Cuando uno viaja alrededor del mundo, una de las cosas que más te puede llamar la atención, es la forma de moverse a través de las ciudades. Poco tiene que ver el entramado de autopistas y coches de gran cilindrada que atraviesa Los Ángeles con las amplias avenidas sobre las que discurren los puentes, centenarios algunos, del metro de Berlín. Pero cuando llegas a Tokio hay algo diferente, pues estás en una de las ciudades más densas y pobladas del planeta y cuando sales del hotel, tras un viaje de casi un día en avión te das cuenta que no hay ruido de tráfico. Pareciera más que estás en cualquier pueblo que en la gran área metropolitana que es. Tienes más de treinta y cinco millones de habitantes en una urbe en la que, desde su edificio más alto, el Skytree a más de medio kilómetro de altura se pierde en el horizonte, y el concepto atasco parece pura ciencia ficción.

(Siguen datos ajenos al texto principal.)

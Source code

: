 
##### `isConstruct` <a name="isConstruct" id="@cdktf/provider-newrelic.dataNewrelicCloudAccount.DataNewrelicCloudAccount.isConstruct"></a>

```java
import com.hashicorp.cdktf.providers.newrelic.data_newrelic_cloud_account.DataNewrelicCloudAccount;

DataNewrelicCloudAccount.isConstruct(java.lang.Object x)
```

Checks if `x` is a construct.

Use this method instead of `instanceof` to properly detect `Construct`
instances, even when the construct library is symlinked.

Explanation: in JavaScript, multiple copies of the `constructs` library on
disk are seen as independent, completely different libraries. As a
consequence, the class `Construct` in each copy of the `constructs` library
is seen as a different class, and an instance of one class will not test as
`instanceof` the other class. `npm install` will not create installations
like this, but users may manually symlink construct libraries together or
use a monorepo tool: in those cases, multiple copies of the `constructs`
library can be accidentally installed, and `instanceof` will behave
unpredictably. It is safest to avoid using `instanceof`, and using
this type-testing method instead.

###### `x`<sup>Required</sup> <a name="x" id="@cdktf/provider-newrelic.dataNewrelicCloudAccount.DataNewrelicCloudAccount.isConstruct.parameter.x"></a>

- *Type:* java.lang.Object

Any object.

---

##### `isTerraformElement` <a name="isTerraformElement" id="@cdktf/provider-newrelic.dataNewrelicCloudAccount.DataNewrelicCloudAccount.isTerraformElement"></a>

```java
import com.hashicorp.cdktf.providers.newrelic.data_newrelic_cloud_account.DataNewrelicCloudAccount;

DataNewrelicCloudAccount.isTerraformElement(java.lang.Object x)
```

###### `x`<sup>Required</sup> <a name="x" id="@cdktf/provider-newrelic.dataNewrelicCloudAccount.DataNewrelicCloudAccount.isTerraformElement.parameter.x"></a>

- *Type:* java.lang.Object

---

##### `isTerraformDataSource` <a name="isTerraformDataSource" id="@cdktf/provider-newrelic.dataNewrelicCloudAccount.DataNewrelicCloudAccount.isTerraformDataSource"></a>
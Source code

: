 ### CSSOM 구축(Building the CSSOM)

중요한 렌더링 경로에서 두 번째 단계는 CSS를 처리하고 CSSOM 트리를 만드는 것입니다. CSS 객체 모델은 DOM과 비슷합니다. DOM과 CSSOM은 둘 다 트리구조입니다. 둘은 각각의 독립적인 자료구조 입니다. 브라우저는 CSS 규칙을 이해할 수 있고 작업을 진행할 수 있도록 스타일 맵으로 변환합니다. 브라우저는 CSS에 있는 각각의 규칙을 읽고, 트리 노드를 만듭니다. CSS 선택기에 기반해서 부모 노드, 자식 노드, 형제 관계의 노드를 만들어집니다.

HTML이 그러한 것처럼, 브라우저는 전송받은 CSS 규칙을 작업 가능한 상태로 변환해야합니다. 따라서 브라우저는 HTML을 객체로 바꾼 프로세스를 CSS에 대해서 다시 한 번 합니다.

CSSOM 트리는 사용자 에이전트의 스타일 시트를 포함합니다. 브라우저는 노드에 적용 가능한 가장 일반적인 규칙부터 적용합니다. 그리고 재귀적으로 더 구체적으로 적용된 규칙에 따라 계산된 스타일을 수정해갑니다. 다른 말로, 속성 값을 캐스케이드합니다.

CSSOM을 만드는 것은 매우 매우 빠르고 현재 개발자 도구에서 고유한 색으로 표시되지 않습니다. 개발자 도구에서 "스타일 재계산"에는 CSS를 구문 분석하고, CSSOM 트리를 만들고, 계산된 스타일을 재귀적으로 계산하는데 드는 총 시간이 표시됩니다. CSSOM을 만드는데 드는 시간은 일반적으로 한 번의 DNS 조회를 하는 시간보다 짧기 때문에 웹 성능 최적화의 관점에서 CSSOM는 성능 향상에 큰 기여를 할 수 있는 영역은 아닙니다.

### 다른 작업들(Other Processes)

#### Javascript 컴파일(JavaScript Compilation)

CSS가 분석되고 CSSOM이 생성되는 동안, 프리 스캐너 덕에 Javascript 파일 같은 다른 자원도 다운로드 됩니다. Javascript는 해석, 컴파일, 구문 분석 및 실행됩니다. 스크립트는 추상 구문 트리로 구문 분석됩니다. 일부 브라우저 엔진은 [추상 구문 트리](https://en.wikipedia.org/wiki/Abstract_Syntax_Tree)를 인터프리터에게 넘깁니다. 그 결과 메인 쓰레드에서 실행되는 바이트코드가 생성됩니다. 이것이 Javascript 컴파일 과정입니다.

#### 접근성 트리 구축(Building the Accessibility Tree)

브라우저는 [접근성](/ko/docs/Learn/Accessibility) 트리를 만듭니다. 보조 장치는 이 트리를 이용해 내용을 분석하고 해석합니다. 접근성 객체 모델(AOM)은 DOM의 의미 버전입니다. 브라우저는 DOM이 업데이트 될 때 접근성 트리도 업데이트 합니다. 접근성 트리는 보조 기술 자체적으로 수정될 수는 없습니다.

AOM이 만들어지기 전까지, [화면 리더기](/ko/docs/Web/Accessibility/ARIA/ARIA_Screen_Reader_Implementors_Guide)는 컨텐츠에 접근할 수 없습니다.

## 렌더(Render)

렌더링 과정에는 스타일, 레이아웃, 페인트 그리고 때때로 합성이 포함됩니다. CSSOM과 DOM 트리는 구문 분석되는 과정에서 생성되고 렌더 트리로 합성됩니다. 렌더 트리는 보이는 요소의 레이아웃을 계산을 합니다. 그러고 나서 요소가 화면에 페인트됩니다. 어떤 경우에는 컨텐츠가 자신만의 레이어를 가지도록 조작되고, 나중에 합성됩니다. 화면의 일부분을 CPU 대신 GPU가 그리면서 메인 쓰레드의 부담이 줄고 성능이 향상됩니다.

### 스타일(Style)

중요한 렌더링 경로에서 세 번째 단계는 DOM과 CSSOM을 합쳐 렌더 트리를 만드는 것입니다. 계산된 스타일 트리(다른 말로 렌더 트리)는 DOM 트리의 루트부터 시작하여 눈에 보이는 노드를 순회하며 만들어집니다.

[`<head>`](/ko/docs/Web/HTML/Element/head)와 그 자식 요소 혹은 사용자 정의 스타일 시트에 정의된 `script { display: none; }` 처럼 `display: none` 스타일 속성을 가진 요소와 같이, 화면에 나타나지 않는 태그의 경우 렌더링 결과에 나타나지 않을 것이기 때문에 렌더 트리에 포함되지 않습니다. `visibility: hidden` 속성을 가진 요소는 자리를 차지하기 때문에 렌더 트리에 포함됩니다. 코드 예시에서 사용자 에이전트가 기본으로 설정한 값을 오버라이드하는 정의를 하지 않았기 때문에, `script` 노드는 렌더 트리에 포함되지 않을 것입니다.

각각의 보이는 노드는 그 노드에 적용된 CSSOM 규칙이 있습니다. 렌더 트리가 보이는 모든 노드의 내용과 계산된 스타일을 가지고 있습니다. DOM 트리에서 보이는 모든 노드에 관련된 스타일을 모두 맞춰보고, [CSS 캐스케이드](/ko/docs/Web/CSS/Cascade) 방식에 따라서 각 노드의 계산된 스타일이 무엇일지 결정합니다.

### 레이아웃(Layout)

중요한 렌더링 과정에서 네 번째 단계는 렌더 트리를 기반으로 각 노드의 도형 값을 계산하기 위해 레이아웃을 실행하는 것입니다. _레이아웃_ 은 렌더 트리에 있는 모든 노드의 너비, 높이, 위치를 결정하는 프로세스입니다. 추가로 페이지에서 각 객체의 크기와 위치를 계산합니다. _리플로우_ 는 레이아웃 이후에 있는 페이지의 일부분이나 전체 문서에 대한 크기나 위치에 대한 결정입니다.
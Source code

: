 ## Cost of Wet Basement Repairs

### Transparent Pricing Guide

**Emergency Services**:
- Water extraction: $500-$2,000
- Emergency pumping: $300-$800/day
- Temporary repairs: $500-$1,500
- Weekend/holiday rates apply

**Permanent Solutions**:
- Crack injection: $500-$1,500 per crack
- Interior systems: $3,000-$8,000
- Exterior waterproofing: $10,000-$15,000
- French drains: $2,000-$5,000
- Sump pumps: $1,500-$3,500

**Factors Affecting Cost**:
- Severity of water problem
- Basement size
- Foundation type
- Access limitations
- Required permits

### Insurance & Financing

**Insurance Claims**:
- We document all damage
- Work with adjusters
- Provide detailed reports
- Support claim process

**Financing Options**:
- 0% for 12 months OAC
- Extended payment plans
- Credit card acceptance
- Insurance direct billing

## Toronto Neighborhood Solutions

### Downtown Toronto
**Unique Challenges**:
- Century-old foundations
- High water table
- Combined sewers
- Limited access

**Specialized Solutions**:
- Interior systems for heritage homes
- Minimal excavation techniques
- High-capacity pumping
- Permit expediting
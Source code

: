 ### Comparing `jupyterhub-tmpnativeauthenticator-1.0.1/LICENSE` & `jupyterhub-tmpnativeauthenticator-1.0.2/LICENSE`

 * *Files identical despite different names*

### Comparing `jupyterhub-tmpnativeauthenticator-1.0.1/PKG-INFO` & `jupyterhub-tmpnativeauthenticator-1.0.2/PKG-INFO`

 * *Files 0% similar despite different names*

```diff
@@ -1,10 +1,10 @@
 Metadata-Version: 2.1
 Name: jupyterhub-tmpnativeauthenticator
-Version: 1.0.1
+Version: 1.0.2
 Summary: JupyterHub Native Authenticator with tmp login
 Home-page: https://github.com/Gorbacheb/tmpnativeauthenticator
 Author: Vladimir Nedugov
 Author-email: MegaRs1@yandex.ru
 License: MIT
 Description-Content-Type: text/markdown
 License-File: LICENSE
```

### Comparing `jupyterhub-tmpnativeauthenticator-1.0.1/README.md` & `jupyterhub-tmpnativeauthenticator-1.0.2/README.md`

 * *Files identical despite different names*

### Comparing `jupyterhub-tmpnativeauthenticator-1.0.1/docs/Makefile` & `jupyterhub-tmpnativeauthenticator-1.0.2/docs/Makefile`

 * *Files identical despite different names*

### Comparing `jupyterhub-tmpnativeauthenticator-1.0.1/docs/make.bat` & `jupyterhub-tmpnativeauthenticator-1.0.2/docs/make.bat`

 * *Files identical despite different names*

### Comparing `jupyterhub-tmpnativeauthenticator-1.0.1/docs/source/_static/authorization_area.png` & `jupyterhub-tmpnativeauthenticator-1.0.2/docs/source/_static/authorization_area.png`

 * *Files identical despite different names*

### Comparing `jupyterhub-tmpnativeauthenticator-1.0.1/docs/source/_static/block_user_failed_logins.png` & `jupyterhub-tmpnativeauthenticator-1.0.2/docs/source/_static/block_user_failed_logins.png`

¿A qué se debe? La respuesta es sumamente sencilla pero a la vez peculiar: tener un coche en la ciudad es extremadamente caro.
Cualquier vehículo en propiedad, además de tener que contar con una plaza de aparcamiento propia en tu hogar (no hace falta imaginar a qué precio está el metro cuadrado), si supera los 4 metros de largo está sujeto a unos impuestos que deja a sus homólogos europeos en simple calderilla. Así que, o eres millonario y tienes un Lamborghini o un Porsche (que más de uno vi) o te decantas por un “Kei Car” en caso de que el excelente e impoluto transporte público, del cuál hablaré en otra ocasión, no te sea suficiente.